### [Problem]
Please indicate the number of lines in the listing below that include the string "http"; add nothing else.

(Dataset entries begins)

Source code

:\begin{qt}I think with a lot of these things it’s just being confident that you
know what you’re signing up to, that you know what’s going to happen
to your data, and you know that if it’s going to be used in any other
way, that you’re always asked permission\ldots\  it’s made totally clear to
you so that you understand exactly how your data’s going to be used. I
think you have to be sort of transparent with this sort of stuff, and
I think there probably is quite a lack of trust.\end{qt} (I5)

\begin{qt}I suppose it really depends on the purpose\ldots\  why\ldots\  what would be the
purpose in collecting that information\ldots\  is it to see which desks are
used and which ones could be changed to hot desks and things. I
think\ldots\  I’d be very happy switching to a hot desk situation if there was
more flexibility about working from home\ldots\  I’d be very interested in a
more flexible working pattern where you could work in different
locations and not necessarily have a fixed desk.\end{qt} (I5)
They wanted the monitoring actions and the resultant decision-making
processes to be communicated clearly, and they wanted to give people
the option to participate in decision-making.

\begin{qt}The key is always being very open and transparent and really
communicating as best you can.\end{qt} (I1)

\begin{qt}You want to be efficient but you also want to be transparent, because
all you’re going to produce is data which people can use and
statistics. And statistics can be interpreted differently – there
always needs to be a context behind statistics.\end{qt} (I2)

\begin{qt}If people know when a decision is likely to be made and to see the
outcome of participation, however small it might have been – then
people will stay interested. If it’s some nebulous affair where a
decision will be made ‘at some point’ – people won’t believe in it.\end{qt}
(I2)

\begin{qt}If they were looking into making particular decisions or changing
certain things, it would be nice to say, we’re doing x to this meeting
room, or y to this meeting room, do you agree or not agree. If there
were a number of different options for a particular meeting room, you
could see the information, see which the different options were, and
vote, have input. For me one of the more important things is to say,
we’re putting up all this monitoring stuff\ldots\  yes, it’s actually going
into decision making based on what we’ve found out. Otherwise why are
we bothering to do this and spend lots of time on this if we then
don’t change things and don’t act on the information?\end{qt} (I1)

(Dataset entries ends)
(Dataset entries begins)

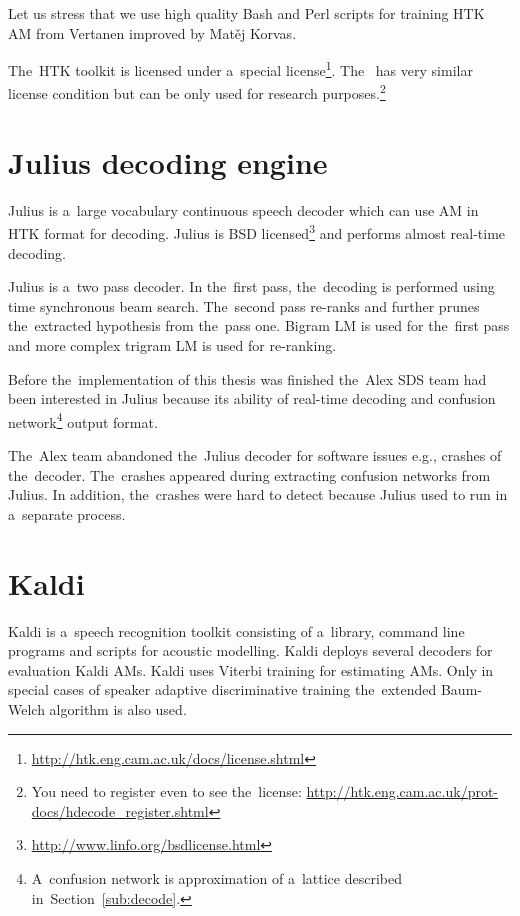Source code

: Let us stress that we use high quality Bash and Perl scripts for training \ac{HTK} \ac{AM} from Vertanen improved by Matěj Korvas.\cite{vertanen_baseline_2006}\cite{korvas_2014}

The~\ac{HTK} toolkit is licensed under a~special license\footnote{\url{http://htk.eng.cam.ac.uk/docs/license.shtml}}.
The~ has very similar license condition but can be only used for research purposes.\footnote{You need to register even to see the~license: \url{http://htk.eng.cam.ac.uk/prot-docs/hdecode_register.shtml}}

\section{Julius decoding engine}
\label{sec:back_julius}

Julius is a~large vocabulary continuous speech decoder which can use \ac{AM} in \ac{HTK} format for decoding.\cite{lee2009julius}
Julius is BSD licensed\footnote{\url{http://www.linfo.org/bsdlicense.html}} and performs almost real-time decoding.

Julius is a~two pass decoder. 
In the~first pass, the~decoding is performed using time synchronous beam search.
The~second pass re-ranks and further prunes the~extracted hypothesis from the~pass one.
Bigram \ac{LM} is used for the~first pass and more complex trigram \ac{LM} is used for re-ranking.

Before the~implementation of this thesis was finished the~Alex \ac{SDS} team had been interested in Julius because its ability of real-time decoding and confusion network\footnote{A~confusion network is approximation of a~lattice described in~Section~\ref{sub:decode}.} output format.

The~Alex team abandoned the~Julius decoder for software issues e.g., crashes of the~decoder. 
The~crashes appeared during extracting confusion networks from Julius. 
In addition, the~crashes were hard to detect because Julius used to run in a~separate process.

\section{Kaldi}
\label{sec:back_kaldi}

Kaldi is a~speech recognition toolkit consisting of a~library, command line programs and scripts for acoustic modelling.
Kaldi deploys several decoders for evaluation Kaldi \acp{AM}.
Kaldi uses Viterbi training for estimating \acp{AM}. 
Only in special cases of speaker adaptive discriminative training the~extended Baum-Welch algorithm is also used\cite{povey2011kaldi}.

(Dataset entries ends)

### [Solved problem]
3